_REQUIRED ACTION_. Whenever "loaded" occurs in a line of the material, list that line.

_MATERIAL SUPPLIED_.
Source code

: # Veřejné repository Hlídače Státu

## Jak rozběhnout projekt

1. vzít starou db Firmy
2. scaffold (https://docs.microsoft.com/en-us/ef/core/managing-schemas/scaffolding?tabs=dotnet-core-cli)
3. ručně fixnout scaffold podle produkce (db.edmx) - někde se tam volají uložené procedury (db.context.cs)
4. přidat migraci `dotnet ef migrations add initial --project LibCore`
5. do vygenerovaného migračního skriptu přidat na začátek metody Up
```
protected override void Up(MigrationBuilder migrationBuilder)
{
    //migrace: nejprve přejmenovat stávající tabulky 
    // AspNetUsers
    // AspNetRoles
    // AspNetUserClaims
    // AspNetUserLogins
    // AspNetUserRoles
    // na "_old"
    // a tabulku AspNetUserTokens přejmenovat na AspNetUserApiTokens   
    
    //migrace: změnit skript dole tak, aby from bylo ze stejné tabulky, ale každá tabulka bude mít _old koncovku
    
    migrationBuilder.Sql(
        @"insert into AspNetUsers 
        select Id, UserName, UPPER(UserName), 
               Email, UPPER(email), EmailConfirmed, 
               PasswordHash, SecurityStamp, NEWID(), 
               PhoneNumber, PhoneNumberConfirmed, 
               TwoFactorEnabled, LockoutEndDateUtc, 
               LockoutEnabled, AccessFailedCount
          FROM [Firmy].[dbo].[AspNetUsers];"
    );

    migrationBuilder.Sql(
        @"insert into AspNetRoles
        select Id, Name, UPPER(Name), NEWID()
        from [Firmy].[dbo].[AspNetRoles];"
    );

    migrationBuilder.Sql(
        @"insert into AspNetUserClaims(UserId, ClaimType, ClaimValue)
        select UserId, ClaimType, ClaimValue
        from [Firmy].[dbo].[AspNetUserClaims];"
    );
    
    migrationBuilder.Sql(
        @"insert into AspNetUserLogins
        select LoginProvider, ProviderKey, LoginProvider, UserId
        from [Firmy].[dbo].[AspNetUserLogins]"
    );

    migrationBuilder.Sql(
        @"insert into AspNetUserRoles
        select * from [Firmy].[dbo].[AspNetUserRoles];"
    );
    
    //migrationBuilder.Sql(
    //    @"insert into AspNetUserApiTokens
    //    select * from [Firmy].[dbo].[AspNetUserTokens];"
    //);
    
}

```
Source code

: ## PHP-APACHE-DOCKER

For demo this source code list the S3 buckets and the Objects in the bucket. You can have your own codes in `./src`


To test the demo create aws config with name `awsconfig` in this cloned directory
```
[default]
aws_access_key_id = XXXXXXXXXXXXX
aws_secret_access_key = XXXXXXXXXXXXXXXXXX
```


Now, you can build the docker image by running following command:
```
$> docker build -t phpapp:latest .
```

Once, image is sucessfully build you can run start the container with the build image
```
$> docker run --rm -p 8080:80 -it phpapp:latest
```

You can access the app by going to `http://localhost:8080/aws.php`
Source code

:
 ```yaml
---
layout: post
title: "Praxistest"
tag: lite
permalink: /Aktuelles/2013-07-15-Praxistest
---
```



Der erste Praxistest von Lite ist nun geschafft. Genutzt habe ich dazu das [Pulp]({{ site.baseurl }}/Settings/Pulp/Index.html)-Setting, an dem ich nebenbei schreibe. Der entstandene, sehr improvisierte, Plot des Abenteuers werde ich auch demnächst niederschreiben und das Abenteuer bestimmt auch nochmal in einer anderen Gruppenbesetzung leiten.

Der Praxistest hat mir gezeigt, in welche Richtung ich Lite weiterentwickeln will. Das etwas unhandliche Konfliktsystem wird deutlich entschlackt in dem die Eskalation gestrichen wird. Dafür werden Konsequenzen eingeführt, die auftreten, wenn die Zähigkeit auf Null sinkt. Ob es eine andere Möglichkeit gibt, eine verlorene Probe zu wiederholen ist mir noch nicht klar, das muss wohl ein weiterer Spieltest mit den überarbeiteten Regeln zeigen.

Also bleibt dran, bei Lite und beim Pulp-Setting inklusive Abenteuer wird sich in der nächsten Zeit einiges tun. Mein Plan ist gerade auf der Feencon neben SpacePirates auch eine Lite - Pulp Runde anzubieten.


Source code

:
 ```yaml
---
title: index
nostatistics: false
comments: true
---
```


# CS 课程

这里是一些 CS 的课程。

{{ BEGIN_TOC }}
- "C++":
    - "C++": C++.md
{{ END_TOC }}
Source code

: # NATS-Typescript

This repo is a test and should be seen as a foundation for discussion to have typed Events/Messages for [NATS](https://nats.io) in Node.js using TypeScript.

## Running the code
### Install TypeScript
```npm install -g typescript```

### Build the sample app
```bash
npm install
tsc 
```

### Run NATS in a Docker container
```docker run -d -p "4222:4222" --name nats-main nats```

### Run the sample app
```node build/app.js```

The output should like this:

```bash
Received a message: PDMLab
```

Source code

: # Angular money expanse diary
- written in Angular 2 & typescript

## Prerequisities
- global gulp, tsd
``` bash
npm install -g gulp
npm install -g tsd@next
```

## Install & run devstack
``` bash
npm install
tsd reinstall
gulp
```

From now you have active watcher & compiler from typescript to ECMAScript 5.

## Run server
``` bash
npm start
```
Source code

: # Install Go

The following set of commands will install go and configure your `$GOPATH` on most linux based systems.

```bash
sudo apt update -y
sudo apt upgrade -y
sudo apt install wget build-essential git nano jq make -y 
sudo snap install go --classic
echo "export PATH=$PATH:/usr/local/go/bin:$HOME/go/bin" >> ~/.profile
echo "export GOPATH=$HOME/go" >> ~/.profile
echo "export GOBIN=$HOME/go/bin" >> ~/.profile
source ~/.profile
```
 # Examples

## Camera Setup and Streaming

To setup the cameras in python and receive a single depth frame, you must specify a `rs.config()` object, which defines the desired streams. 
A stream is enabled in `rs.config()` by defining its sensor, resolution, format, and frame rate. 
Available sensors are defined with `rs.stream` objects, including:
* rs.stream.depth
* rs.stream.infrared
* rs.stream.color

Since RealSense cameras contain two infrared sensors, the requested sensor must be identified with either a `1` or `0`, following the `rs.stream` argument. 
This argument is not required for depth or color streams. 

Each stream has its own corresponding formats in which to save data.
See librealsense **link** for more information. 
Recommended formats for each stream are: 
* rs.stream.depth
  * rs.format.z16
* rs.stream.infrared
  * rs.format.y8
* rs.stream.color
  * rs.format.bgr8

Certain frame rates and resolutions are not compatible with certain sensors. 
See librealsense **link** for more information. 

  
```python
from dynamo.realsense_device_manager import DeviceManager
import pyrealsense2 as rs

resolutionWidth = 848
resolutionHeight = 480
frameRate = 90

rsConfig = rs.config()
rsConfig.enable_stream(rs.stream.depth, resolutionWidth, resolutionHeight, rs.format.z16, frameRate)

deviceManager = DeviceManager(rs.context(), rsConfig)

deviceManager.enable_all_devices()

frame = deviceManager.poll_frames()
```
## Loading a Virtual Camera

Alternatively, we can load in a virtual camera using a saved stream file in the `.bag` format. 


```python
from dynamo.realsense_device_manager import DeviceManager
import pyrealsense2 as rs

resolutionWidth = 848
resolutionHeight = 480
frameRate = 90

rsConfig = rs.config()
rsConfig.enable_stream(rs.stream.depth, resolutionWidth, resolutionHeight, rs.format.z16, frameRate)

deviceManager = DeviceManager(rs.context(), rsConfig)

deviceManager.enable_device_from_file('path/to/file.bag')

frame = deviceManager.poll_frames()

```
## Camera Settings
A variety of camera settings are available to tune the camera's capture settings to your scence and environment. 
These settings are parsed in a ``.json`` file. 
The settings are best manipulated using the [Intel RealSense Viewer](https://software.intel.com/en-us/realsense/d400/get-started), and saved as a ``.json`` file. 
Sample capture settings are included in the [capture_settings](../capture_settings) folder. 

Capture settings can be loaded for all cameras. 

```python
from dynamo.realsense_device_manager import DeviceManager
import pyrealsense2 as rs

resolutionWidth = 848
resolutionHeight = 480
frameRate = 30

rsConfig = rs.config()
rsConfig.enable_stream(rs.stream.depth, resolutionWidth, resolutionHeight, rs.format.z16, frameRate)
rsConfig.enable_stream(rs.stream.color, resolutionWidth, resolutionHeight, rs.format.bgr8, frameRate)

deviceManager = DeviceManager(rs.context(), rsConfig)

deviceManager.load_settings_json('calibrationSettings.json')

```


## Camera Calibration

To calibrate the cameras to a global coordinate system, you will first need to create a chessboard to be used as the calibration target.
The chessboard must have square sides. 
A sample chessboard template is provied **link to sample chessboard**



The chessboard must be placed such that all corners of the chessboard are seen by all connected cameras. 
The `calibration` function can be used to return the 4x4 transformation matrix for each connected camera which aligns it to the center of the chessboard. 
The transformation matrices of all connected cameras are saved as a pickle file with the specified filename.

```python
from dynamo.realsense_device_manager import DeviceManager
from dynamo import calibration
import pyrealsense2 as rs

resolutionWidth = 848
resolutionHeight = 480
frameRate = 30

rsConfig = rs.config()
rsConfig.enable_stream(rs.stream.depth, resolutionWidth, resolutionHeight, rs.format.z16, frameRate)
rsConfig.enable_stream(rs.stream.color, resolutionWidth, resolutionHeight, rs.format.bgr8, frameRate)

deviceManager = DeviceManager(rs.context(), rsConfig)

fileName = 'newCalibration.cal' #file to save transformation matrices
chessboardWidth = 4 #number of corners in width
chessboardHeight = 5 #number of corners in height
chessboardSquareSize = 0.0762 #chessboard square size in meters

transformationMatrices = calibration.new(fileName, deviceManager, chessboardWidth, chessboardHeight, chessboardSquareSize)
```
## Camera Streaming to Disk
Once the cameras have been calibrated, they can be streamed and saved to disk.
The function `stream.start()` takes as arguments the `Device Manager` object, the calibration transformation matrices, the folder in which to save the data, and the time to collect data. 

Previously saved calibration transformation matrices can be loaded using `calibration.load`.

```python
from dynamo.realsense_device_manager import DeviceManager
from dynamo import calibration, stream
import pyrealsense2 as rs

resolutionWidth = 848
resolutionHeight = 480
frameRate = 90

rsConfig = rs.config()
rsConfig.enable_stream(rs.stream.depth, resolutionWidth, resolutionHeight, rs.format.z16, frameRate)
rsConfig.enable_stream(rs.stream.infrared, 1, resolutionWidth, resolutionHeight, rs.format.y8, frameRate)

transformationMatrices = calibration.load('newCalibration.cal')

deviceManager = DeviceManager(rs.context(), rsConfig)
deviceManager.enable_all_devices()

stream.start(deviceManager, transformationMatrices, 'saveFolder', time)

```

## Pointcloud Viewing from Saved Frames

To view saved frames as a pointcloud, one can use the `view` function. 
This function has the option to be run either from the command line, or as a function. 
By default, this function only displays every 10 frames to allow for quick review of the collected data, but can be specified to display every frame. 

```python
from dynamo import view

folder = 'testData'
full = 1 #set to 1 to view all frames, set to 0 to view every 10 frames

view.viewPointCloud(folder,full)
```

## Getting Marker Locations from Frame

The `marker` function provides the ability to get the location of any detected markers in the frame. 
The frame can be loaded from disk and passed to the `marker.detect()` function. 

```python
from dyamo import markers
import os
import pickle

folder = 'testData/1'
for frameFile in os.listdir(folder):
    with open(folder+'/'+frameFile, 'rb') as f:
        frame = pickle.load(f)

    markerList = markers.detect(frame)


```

_OUTPUT OF THE TASK_.
Capture settings can be loaded for all cameras. 
Previously saved calibration transformation matrices can be loaded using `calibration.load`.
The frame can be loaded from disk and passed to the `marker.detect()` function. 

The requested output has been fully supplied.